• **BRIEF**
Given the records below, the lines starting at the line with "### All files" and ending at the line with "### Passed down" should be output exactly, both end lines kept and pictures left out.

• **DATASET**
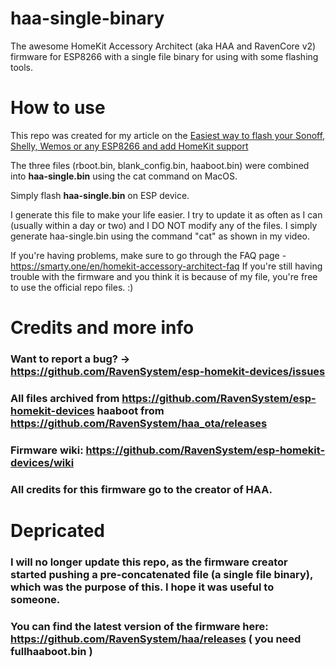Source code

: # haa-single-binary
The awesome HomeKit Accessory Architect (aka HAA and RavenCore v2) firmware for ESP8266 with a single file binary for using with some flashing tools.

# How to use

This repo was created for my article on the [Easiest way to flash your Sonoff, Shelly, Wemos or any ESP8266 and add HomeKit support](https://smarty.one/posts/easiest-way-to-flash-your-sonoff-shelly-wemos-or-any-esp8266)

The three files (rboot.bin, blank_config.bin, haaboot.bin) were combined into **haa-single.bin** using the cat command on MacOS.

Simply flash **haa-single.bin** on ESP device.

I generate this file to make your life easier. I try to update it as often as I can (usually within a day or two) and I DO NOT modify any of the files. I simply generate haa-single.bin using the command "cat" as shown in my video. 

If you're having problems, make sure to go through the FAQ page - https://smarty.one/en/homekit-accessory-architect-faq
If you're still having trouble with the firmware and you think it is because of my file, you're free to use the official repo files. :)

# Credits and more info

### Want to report a bug? -> https://github.com/RavenSystem/esp-homekit-devices/issues

### All files archived from https://github.com/RavenSystem/esp-homekit-devices haaboot from https://github.com/RavenSystem/haa_ota/releases


### Firmware wiki: https://github.com/RavenSystem/esp-homekit-devices/wiki

### All credits for this firmware go to the creator of HAA.

# Depricated

### I will no longer update this repo, as the firmware creator started pushing a pre-concatenated file (a single file binary), which was the purpose of this. I hope it was useful to someone.
### You can find the latest version of the firmware here: https://github.com/RavenSystem/haa/releases ( you need fullhaaboot.bin )
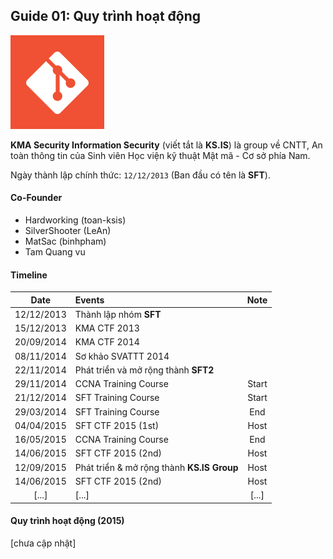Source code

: ## Guide 01: Quy trình hoạt động

![Git-logo](git-logo.png)

**KMA Security Information Security** (viết tắt là **KS.IS**) là group về CNTT, An toàn thông tin của Sinh viên Học viện kỹ thuật Mật mã - Cơ sở phía Nam.

Ngày thành lập chính thức: `12/12/2013` (Ban đầu có tên là **SFT**).

#### Co-Founder

* Hardworking (toan-ksis)
* SilverShooter (LeAn)
* MatSac (binhpham)
* Tam Quang vu

#### Timeline

| Date  | Events  | Note |
| :---------: |:---------------------| :----:|
| 12/12/2013  | Thành lập nhóm **SFT**   | |
| 15/12/2013  | KMA CTF 2013         | |
| 20/09/2014  | KMA CTF 2014         | |
| 08/11/2014  | Sơ khảo SVATTT 2014  | |
| 22/11/2014  | Phát triển và mở rộng thành **SFT2** |  |
| 29/11/2014  | CCNA Training Course | Start |
| 21/12/2014  | SFT Training Course  | Start |
| 29/03/2014  | SFT Training Course  | End   |
| 04/04/2015  | SFT CTF 2015 (1st)   | Host  |
| 16/05/2015  | CCNA Training Course | End   |
| 14/06/2015  | SFT CTF 2015 (2nd)   | Host         |
| 12/09/2015  | Phát triển & mở rộng thành **KS.IS Group** | Host |
| 14/06/2015  | SFT CTF 2015 (2nd)   | Host  |
| [...]  | [...]   | [...]  |

#### Quy trình hoạt động (2015)

[chưa cập nhật]

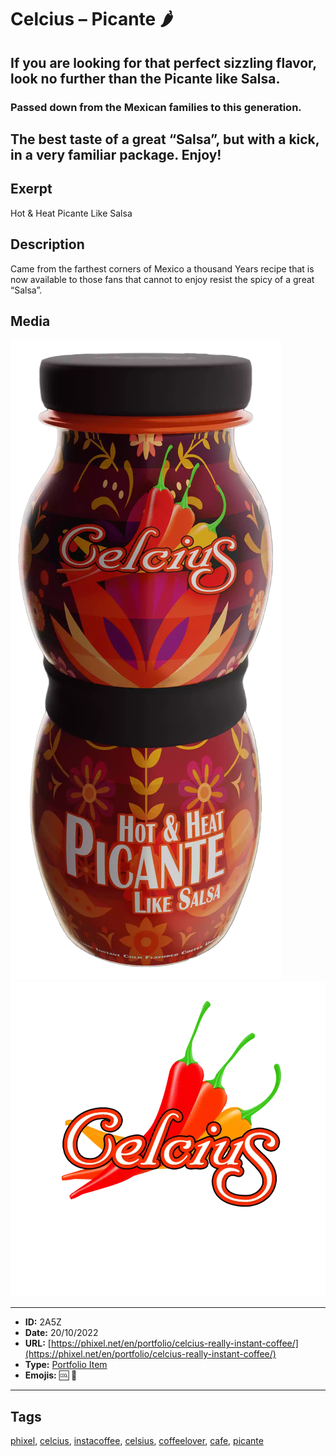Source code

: # Celcius – Picante 🌶️
## If you are looking for that perfect sizzling flavor, look no further than the Picante like Salsa.

### Passed down from the Mexican families to this generation.

The best taste of a great “Salsa”, but with a kick, in a very familiar package.
Enjoy!
------------
## Exerpt
Hot & Heat Picante Like Salsa
## Description
Came from the farthest corners of Mexico a thousand Years recipe that is now available to those fans that cannot to enjoy resist the spicy of a great “Salsa”.
## Media
<img src="media/94deafed/picante.webp">
<img src="media/9651ea01/picante.webp">

------------
- **ID:** 2A5Z
- **Date:** 20/10/2022
- **URL:** [https://phixel.net/en/portfolio/celcius-really-instant-coffee/](https://phixel.net/en/portfolio/celcius-really-instant-coffee/)
- **Type:** [Portfolio Item](#portfolio-item)
- **Emojis:** 🆒 🥤

------------
## Tags
[phixel](#phixel), [celcius](#celcius), [instacoffee](#instacoffee), [celsius](#celsius), [coffeelover](#coffeelover), [cafe](#cafe), [picante](#picante)
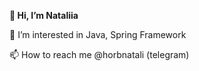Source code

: **👋 Hi, I’m Nataliia**

👀 I’m interested in Java, Spring Framework

📫 How to reach me @horbnatali (telegram)
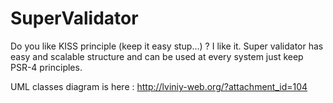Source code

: # SuperValidator

Do you like KISS principle (keep it easy stup...) ? I like it.
Super validator has easy and scalable structure and can be used at every system just keep PSR-4 principles.

UML classes diagram is here : http://lviniy-web.org/?attachment_id=104
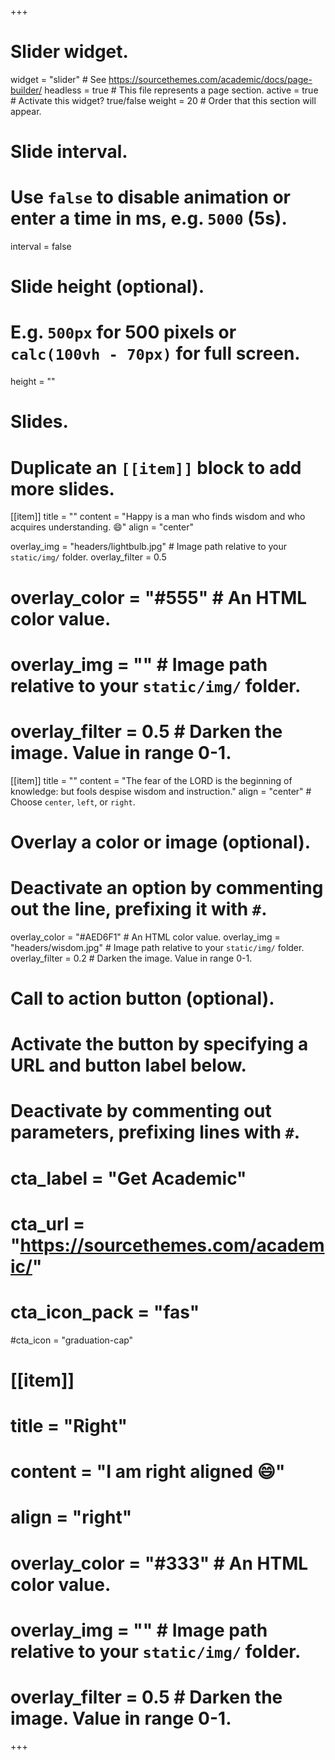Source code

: +++
# Slider widget.
widget = "slider"  # See https://sourcethemes.com/academic/docs/page-builder/
headless = true  # This file represents a page section.
active = true  # Activate this widget? true/false
weight = 20  # Order that this section will appear.

# Slide interval.
# Use `false` to disable animation or enter a time in ms, e.g. `5000` (5s).
interval = false

# Slide height (optional).
# E.g. `500px` for 500 pixels or `calc(100vh - 70px)` for full screen.
height = ""

# Slides.
# Duplicate an `[[item]]` block to add more slides.


[[item]]
  title = ""
  content = "Happy is a man who finds wisdom and who acquires understanding. :smile:"
  align = "center"
  
  overlay_img = "headers/lightbulb.jpg"  # Image path relative to your `static/img/` folder.
  overlay_filter = 0.5 
#   overlay_color = "#555"  # An HTML color value.
#   overlay_img = ""  # Image path relative to your `static/img/` folder.
#   overlay_filter = 0.5  # Darken the image. Value in range 0-1.

[[item]]
  title = ""
  content = "The fear of the LORD is the beginning of knowledge: but fools despise wisdom and instruction."
  align = "center"  # Choose `center`, `left`, or `right`.

# Overlay a color or image (optional).
#   Deactivate an option by commenting out the line, prefixing it with `#`.
  overlay_color = "#AED6F1"  # An HTML color value.
  overlay_img = "headers/wisdom.jpg"  # Image path relative to your `static/img/` folder.
  overlay_filter = 0.2  # Darken the image. Value in range 0-1.

# Call to action button (optional).
#   Activate the button by specifying a URL and button label below.
#   Deactivate by commenting out parameters, prefixing lines with `#`.
# cta_label = "Get Academic"
# cta_url = "https://sourcethemes.com/academic/"
# cta_icon_pack = "fas"
#cta_icon = "graduation-cap"


# [[item]]
#   title = "Right"
#   content = "I am right aligned :smile:"
#   align = "right"

#   overlay_color = "#333"  # An HTML color value.
#   overlay_img = ""  # Image path relative to your `static/img/` folder.
#   overlay_filter = 0.5  # Darken the image. Value in range 0-1.
+++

• **ANSWER BELOW**
### All files archived from https://github.com/RavenSystem/esp-homekit-devices haaboot from https://github.com/RavenSystem/haa_ota/releases


### Firmware wiki: https://github.com/RavenSystem/esp-homekit-devices/wiki

### All credits for this firmware go to the creator of HAA.

# Depricated

### I will no longer update this repo, as the firmware creator started pushing a pre-concatenated file (a single file binary), which was the purpose of this. I hope it was useful to someone.
### You can find the latest version of the firmware here: https://github.com/RavenSystem/haa/releases ( you need fullhaaboot.bin )
Source code

: ## Guide 01: Quy trình hoạt động

![Git-logo](git-logo.png)

**KMA Security Information Security** (viết tắt là **KS.IS**) là group về CNTT, An toàn thông tin của Sinh viên Học viện kỹ thuật Mật mã - Cơ sở phía Nam.

Ngày thành lập chính thức: `12/12/2013` (Ban đầu có tên là **SFT**).

#### Co-Founder

* Hardworking (toan-ksis)
* SilverShooter (LeAn)
* MatSac (binhpham)
* Tam Quang vu

#### Timeline

| Date  | Events  | Note |
| :---------: |:---------------------| :----:|
| 12/12/2013  | Thành lập nhóm **SFT**   | |
| 15/12/2013  | KMA CTF 2013         | |
| 20/09/2014  | KMA CTF 2014         | |
| 08/11/2014  | Sơ khảo SVATTT 2014  | |
| 22/11/2014  | Phát triển và mở rộng thành **SFT2** |  |
| 29/11/2014  | CCNA Training Course | Start |
| 21/12/2014  | SFT Training Course  | Start |
| 29/03/2014  | SFT Training Course  | End   |
| 04/04/2015  | SFT CTF 2015 (1st)   | Host  |
| 16/05/2015  | CCNA Training Course | End   |
| 14/06/2015  | SFT CTF 2015 (2nd)   | Host         |
| 12/09/2015  | Phát triển & mở rộng thành **KS.IS Group** | Host |
| 14/06/2015  | SFT CTF 2015 (2nd)   | Host  |
| [...]  | [...]   | [...]  |

#### Quy trình hoạt động (2015)

[chưa cập nhật]

Source code

: # Celcius – Picante 🌶️
## If you are looking for that perfect sizzling flavor, look no further than the Picante like Salsa.

### Passed down from the Mexican families to this generation.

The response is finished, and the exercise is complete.